Parmi les autres difficultés auxquelles nous faisons face, notons, entre autres choses, notre volonté d'instituer des règles de financement public des campagnes électorales et de passer, lors des élections parlementaires, du vote individuel au vote par liste. La fin de la campagne électorale parlementaire axée sur les candidatures individuelles peut renforcer les partis politiques et les transformer en espaces démocratiques de plus large participation. Associé au financement public, ce changement pourrait énormément réduire l'influence du pouvoir économique dans le processus électoral et créer des conditions plus équilibrées de concurrence entre les parties de la société qui ne sont pas adéquatement représentées. Ces groupes sont généralement ceux qui ont besoin de changements sociaux pour que leurs besoins soient satisfaits.

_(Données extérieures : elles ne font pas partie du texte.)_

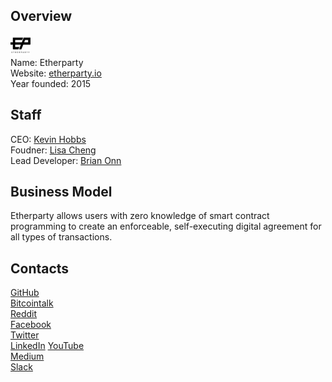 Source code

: ## Overview
![logo](../projects/logo/etherparty.png)  
Name: Etherparty  
Website: [etherparty.io](https://etherparty.io/)  
Year founded: 2015  
## Staff
CEO: [Kevin Hobbs](../people/kevin_hobbs.md)  
Foudner: [Lisa Cheng](../people/lisa_cheng.md)   
Lead Developer: [Brian Onn](../people/brian_onn.md)  
## Business Model
Etherparty allows users with zero knowledge of smart contract programming to create an enforceable, 
self-executing digital agreement for all types of transactions.
## Contacts
[GitHub](https://github.com/etherparty)  
[Bitcointalk](https://bitcointalk.org/index.php?topic=2005965.0)  
[Reddit](https://github.com/etherparty)  
[Facebook](https://www.facebook.com/etherparty)  
[Twitter](https://twitter.com/etherparty_io)  
[LinkedIn](https://www.linkedin.com/company/etherparty)
[YouTube](https://www.youtube.com/c/EtherpartyIo8)  
[Medium](https://medium.com/@etherparty)  
[Slack](http://slack.etherparty.io/)  

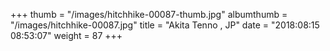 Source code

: +++
thumb = "/images/hitchhike-00087-thumb.jpg"
albumthumb = "/images/hitchhike-00087.jpg"
title = "Akita Tenno , JP"
date = "2018:08:15 08:53:07"
weight = 87
+++
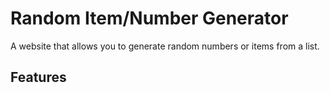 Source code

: # Random Item/Number Generator
A website that allows you to generate random numbers or items from a list.

## Features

D'autre part, le Brésil a une culture politique héritée de sa formation coloniale et esclavagiste. Une culture dont les principales caractéristiques sont le physiologisme, le patronage, le clientélisme. Ce sont ces facteurs qui nous poussent à avoir, par exemple, une participation dérisoire et disproportionnée de larges secteurs de la société comme les femmes et les Noirs. Surmonter cet héritage, qui est étroitement lié à l'inégalité économique et sociale qui existe encore au Brésil, est un travail de nombreuses décennies. Toutefois, si le chemin est long, le parcours est extrêmement clair pour nous. C'est la poursuite incessante de la démocratie et de la justice sociale, le renforcement de l'immense potentiel de notre peuple, l'utilisation équilibrée du grand patrimoine naturel et environnemental du Brésil et la mise en œuvre d'un développement qui profite à la grande majorité des Brésiliens. C'est de léguer un meilleur espoir et un avenir aux nouvelles générations.

Comment conserver son intégrité lorsqu'on est au pouvoir?

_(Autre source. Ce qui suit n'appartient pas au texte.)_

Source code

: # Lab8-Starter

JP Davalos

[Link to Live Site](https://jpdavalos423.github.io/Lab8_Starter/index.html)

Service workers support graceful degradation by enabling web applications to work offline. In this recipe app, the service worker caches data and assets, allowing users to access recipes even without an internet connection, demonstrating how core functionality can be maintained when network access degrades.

Lorsque l'on parle de la culture du pouvoir politique, nous parlons de la représentation de la société tout entière, ce qui implique inévitablement un rituel qui est important pour donner une cohésion à ce pays et unifier les efforts de la société autour d'objectifs communs. Mais l'exercice du pouvoir a souvent tendance à tromper, à coopter et corrompre. Il existe également des tentatives de séduction de la part des acteurs économiques pour mettre leurs intérêts avant les intérêts collectifs de la société. Ainsi, ceux qui sont engagés dans la transformation et l'amélioration de la société doivent voir le pouvoir comme un service. Cette attitude est une façon d'assurer l'intégrité de ceux qui exercent le pouvoir. Et j'ai la chance de voir cette attitude adoptée par des gens comme Lula, Dilma et bien d'autres. Mais la règle ne s'applique pas seulement à ceux qui font partie du gouvernement.

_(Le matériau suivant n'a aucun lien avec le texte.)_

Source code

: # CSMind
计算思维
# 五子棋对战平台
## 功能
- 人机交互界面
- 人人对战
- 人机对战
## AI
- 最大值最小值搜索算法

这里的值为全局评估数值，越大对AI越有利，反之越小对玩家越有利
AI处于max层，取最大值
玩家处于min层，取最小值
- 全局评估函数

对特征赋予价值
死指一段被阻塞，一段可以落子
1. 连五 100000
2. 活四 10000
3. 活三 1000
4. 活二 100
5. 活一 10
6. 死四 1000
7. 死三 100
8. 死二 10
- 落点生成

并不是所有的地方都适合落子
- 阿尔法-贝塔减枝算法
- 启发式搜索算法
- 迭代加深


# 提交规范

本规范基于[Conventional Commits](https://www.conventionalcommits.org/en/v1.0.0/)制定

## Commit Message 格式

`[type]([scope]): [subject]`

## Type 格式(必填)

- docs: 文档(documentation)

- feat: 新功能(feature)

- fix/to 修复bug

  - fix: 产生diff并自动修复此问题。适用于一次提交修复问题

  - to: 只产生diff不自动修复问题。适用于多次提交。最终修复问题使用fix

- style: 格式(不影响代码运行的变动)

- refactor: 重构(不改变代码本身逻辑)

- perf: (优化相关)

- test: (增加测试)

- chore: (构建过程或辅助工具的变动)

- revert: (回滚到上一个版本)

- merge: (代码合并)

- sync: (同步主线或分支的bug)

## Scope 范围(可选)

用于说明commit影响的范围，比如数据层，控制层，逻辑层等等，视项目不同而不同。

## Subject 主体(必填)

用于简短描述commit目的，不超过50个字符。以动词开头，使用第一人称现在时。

Elle s'applique également à ceux qui travaillent pour l'Etat. Malgré tous ses problèmes, le Brésil a maintenant un personnel très qualifié, compétent et engagé dans un grand esprit républicain. Ces personnes reçoivent, généralement, dans la fonction publique, un salaire très bas comparativement à ce qui est payé dans le secteur privé. Mais elles restent fermes dans la défense de l'État et des intérêts publics.
Alors je dis souvent que la politique est un prolongement de nos attributs personnels. Elle s'appuie sur nos vertus et nos faiblesses. Ainsi, la politique peut changer le comportement des gens pour le meilleur ou le pire. Par le fait que la politique a une relation directe avec l'exposition publique et la gestion d'intérêts contradictoires, il y a des gens vaniteux ou mesquins qui s'en nourrissent.
Mais le contact avec les problèmes réels de la société et la lutte du peuple, dans la construction de sa vie et des familles qui le composent, est toujours un facteur très positif pour ceux qui doivent prendre des décisions qui vont toucher de nombreuses personnes.
Pour ceux qui ont des yeux pour voir la beauté de la solidarité humaine dans la constitution de réseaux sociaux, il y a toujours une lumière pour éclairer les difficultés et indiquer les meilleurs itinéraires.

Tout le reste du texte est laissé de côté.